The Rushden Echo and Argus, 16th January 1959

UDC anti-litter but will make no threats

Rushden Urban Council will make every effort to solve the litter problem, but it will make no threats. No notices about penalties to be imposed will be placed on litter bins which are to be installed in the town.

These points were made by the council’s Surveyor, Mr. W. J. Anker, in describing his job and some of the ways it affected local traders to the members of the Chamber of Trade on Monday.

He said he had been instructed to install litter bins in the main shopping area and to work out an anti-litter plan for the rest of the town.

Wants Tidy Town

The council, he said, was anxious to keep Rushden looking tidy and wanted to solve the litter problem.

But in reply to a question by Mrs. G. Knight, he said that it was not proposed to have on the bins notices about anti-litter penalties under the recent Act of Parliament.

“The attitude is that there has been sufficient publicity already and if the bins are there the council has done its job,” he commented, adding that threats were unnecessary.

The first bins in the busiest parts of the town would go up within the next week or so, Mr. Anker told the members.

Mr. R. A. Evans complained that the council’s gutter-sweeping vehicle was inefficient and often threw scraps of waste-paper from the gutter into shop doorways. He wanted to know if traders were responsible for clearing this, or whether the council’s scavenger rounds-man should clear it. Mr. Anker replied that the machine was not as good as it could be and he hopped that eventually the council would authorise the purchase of a new one.

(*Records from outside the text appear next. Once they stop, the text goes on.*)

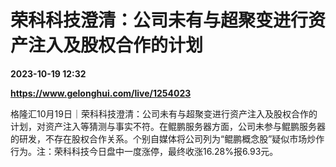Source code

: # 荣科科技澄清：公司未有与超聚变进行资产注入及股权合作的计划

**2023-10-19 12:32**

**https://www.gelonghui.com/live/1254023**

格隆汇10月19日｜荣科科技澄清：公司未有与超聚变进行资产注入及股权合作的计划，对资产注入等猜测与事实不符。在鲲鹏服务器方面，公司未参与鲲鹏服务器的研发，不存在股权合作关系。个别自媒体将公司列为“鲲鹏概念股”疑似市场炒作行为。注：荣科科技今日盘中一度涨停，最终收涨16.28%报6.93元。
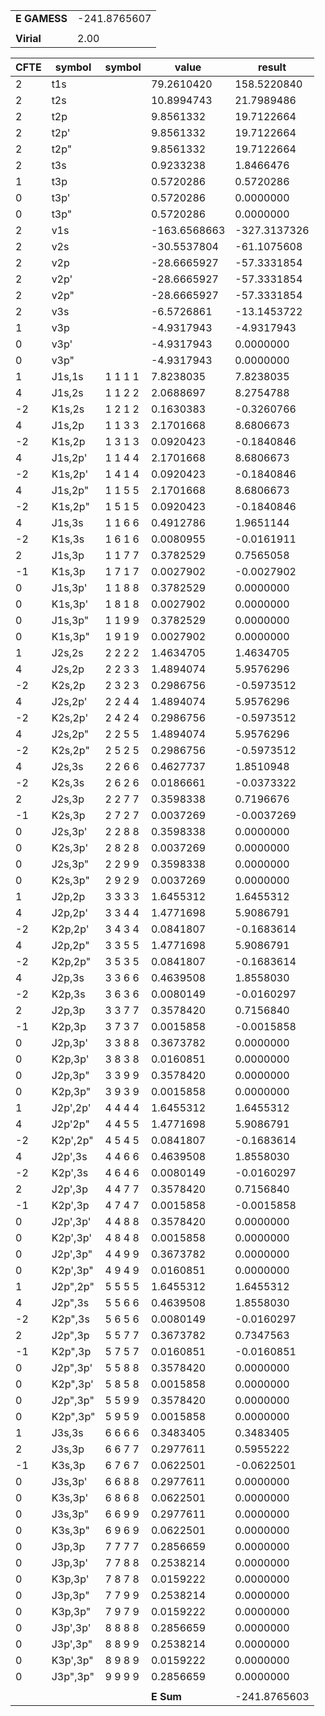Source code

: <div class="grid-wrapper" id="integrals-table-13">

<div id="table1">

|              |              |
| ------------ | ------------ |
| **E GAMESS** | -241.8765607 |
|              |              |
| **Virial**   | 2.00         |

</div>

<div id="table2">

| CFTE | symbol   | symbol  | value        | result       |
| ---- | -------- | ------- | ------------ | ------------ |
| 2    | t1s      |         | 79.2610420   | 158.5220840  |
| 2    | t2s      |         | 10.8994743   | 21.7989486   |
| 2    | t2p      |         | 9.8561332    | 19.7122664   |
| 2    | t2p'     |         | 9.8561332    | 19.7122664   |
| 2    | t2p"     |         | 9.8561332    | 19.7122664   |
| 2    | t3s      |         | 0.9233238    | 1.8466476    |
| 1    | t3p      |         | 0.5720286    | 0.5720286    |
| 0    | t3p'     |         | 0.5720286    | 0.0000000    |
| 0    | t3p"     |         | 0.5720286    | 0.0000000    |
| 2    | v1s      |         | -163.6568663 | -327.3137326 |
| 2    | v2s      |         | -30.5537804  | -61.1075608  |
| 2    | v2p      |         | -28.6665927  | -57.3331854  |
| 2    | v2p'     |         | -28.6665927  | -57.3331854  |
| 2    | v2p"     |         | -28.6665927  | -57.3331854  |
| 2    | v3s      |         | -6.5726861   | -13.1453722  |
| 1    | v3p      |         | -4.9317943   | -4.9317943   |
| 0    | v3p'     |         | -4.9317943   | 0.0000000    |
| 0    | v3p"     |         | -4.9317943   | 0.0000000    |
| 1    | J1s,1s   | 1 1 1 1 | 7.8238035    | 7.8238035    |
| 4    | J1s,2s   | 1 1 2 2 | 2.0688697    | 8.2754788    |
| -2   | K1s,2s   | 1 2 1 2 | 0.1630383    | -0.3260766   |
| 4    | J1s,2p   | 1 1 3 3 | 2.1701668    | 8.6806673    |
| -2   | K1s,2p   | 1 3 1 3 | 0.0920423    | -0.1840846   |
| 4    | J1s,2p'  | 1 1 4 4 | 2.1701668    | 8.6806673    |
| -2   | K1s,2p'  | 1 4 1 4 | 0.0920423    | -0.1840846   |
| 4    | J1s,2p"  | 1 1 5 5 | 2.1701668    | 8.6806673    |
| -2   | K1s,2p"  | 1 5 1 5 | 0.0920423    | -0.1840846   |
| 4    | J1s,3s   | 1 1 6 6 | 0.4912786    | 1.9651144    |
| -2   | K1s,3s   | 1 6 1 6 | 0.0080955    | -0.0161911   |
| 2    | J1s,3p   | 1 1 7 7 | 0.3782529    | 0.7565058    |
| -1   | K1s,3p   | 1 7 1 7 | 0.0027902    | -0.0027902   |
| 0    | J1s,3p'  | 1 1 8 8 | 0.3782529    | 0.0000000    |
| 0    | K1s,3p'  | 1 8 1 8 | 0.0027902    | 0.0000000    |
| 0    | J1s,3p"  | 1 1 9 9 | 0.3782529    | 0.0000000    |
| 0    | K1s,3p"  | 1 9 1 9 | 0.0027902    | 0.0000000    |
| 1    | J2s,2s   | 2 2 2 2 | 1.4634705    | 1.4634705    |
| 4    | J2s,2p   | 2 2 3 3 | 1.4894074    | 5.9576296    |
| -2   | K2s,2p   | 2 3 2 3 | 0.2986756    | -0.5973512   |
| 4    | J2s,2p'  | 2 2 4 4 | 1.4894074    | 5.9576296    |
| -2   | K2s,2p'  | 2 4 2 4 | 0.2986756    | -0.5973512   |
| 4    | J2s,2p"  | 2 2 5 5 | 1.4894074    | 5.9576296    |
| -2   | K2s,2p"  | 2 5 2 5 | 0.2986756    | -0.5973512   |
| 4    | J2s,3s   | 2 2 6 6 | 0.4627737    | 1.8510948    |
| -2   | K2s,3s   | 2 6 2 6 | 0.0186661    | -0.0373322   |
| 2    | J2s,3p   | 2 2 7 7 | 0.3598338    | 0.7196676    |
| -1   | K2s,3p   | 2 7 2 7 | 0.0037269    | -0.0037269   |
| 0    | J2s,3p'  | 2 2 8 8 | 0.3598338    | 0.0000000    |
| 0    | K2s,3p'  | 2 8 2 8 | 0.0037269    | 0.0000000    |
| 0    | J2s,3p"  | 2 2 9 9 | 0.3598338    | 0.0000000    |
| 0    | K2s,3p"  | 2 9 2 9 | 0.0037269    | 0.0000000    |
| 1    | J2p,2p   | 3 3 3 3 | 1.6455312    | 1.6455312    |
| 4    | J2p,2p'  | 3 3 4 4 | 1.4771698    | 5.9086791    |
| -2   | K2p,2p'  | 3 4 3 4 | 0.0841807    | -0.1683614   |
| 4    | J2p,2p"  | 3 3 5 5 | 1.4771698    | 5.9086791    |
| -2   | K2p,2p"  | 3 5 3 5 | 0.0841807    | -0.1683614   |
| 4    | J2p,3s   | 3 3 6 6 | 0.4639508    | 1.8558030    |
| -2   | K2p,3s   | 3 6 3 6 | 0.0080149    | -0.0160297   |
| 2    | J2p,3p   | 3 3 7 7 | 0.3578420    | 0.7156840    |
| -1   | K2p,3p   | 3 7 3 7 | 0.0015858    | -0.0015858   |
| 0    | J2p,3p'  | 3 3 8 8 | 0.3673782    | 0.0000000    |
| 0    | K2p,3p'  | 3 8 3 8 | 0.0160851    | 0.0000000    |
| 0    | J2p,3p"  | 3 3 9 9 | 0.3578420    | 0.0000000    |
| 0    | K2p,3p"  | 3 9 3 9 | 0.0015858    | 0.0000000    |
| 1    | J2p',2p' | 4 4 4 4 | 1.6455312    | 1.6455312    |
| 4    | J2p'2p"  | 4 4 5 5 | 1.4771698    | 5.9086791    |
| -2   | K2p',2p" | 4 5 4 5 | 0.0841807    | -0.1683614   |
| 4    | J2p',3s  | 4 4 6 6 | 0.4639508    | 1.8558030    |
| -2   | K2p',3s  | 4 6 4 6 | 0.0080149    | -0.0160297   |
| 2    | J2p',3p  | 4 4 7 7 | 0.3578420    | 0.7156840    |
| -1   | K2p',3p  | 4 7 4 7 | 0.0015858    | -0.0015858   |
| 0    | J2p',3p' | 4 4 8 8 | 0.3578420    | 0.0000000    |
| 0    | K2p',3p' | 4 8 4 8 | 0.0015858    | 0.0000000    |
| 0    | J2p',3p" | 4 4 9 9 | 0.3673782    | 0.0000000    |
| 0    | K2p',3p" | 4 9 4 9 | 0.0160851    | 0.0000000    |
| 1    | J2p",2p" | 5 5 5 5 | 1.6455312    | 1.6455312    |
| 4    | J2p",3s  | 5 5 6 6 | 0.4639508    | 1.8558030    |
| -2   | K2p",3s  | 5 6 5 6 | 0.0080149    | -0.0160297   |
| 2    | J2p",3p  | 5 5 7 7 | 0.3673782    | 0.7347563    |
| -1   | K2p",3p  | 5 7 5 7 | 0.0160851    | -0.0160851   |
| 0    | J2p",3p' | 5 5 8 8 | 0.3578420    | 0.0000000    |
| 0    | K2p",3p' | 5 8 5 8 | 0.0015858    | 0.0000000    |
| 0    | J2p",3p" | 5 5 9 9 | 0.3578420    | 0.0000000    |
| 0    | K2p",3p" | 5 9 5 9 | 0.0015858    | 0.0000000    |
| 1    | J3s,3s   | 6 6 6 6 | 0.3483405    | 0.3483405    |
| 2    | J3s,3p   | 6 6 7 7 | 0.2977611    | 0.5955222    |
| -1   | K3s,3p   | 6 7 6 7 | 0.0622501    | -0.0622501   |
| 0    | J3s,3p'  | 6 6 8 8 | 0.2977611    | 0.0000000    |
| 0    | K3s,3p'  | 6 8 6 8 | 0.0622501    | 0.0000000    |
| 0    | J3s,3p"  | 6 6 9 9 | 0.2977611    | 0.0000000    |
| 0    | K3s,3p"  | 6 9 6 9 | 0.0622501    | 0.0000000    |
| 0    | J3p,3p   | 7 7 7 7 | 0.2856659    | 0.0000000    |
| 0    | J3p,3p'  | 7 7 8 8 | 0.2538214    | 0.0000000    |
| 0    | K3p,3p'  | 7 8 7 8 | 0.0159222    | 0.0000000    |
| 0    | J3p,3p"  | 7 7 9 9 | 0.2538214    | 0.0000000    |
| 0    | K3p,3p"  | 7 9 7 9 | 0.0159222    | 0.0000000    |
| 0    | J3p',3p' | 8 8 8 8 | 0.2856659    | 0.0000000    |
| 0    | J3p',3p" | 8 8 9 9 | 0.2538214    | 0.0000000    |
| 0    | K3p',3p" | 8 9 8 9 | 0.0159222    | 0.0000000    |
| 0    | J3p",3p" | 9 9 9 9 | 0.2856659    | 0.0000000    |
|      |          |         |              |              |
|      |          |         | **E Sum**    | -241.8765603 |

</div>

</div>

However, while he admitted that the machine might be responsible for throwing the litter about, the scavenger would be in the wrong if he left the highways to clear waste from doorways.

Asked by Mrs. Knight if the council could put bins in shops where wrapped foodstuffs were sold. Mr. Anker said this was not possible. If a trader installed his own bin the council would be happy to empty it and co-operate as much as possible.

Replying to the age-old complaints about roads being repaired and then dug up again a few days later, he said that when the council proposed to do roadwork it was bound by law to notify the Electricity Board, the Gas Board, the Water Board and the Post Office, so that all these organisations could do any necessary work of their own before a new surface was laid.

About street lighting, he said there was a plan to bring all lamps to a minimum standard and to do away with gas lamps eventually. He also described plans for improvements in the town’s drainage system.

Introduced by the president, Mr. Arthur Wright, the speaker was thanked by Mr. R. Wills and Mr. H. Wills.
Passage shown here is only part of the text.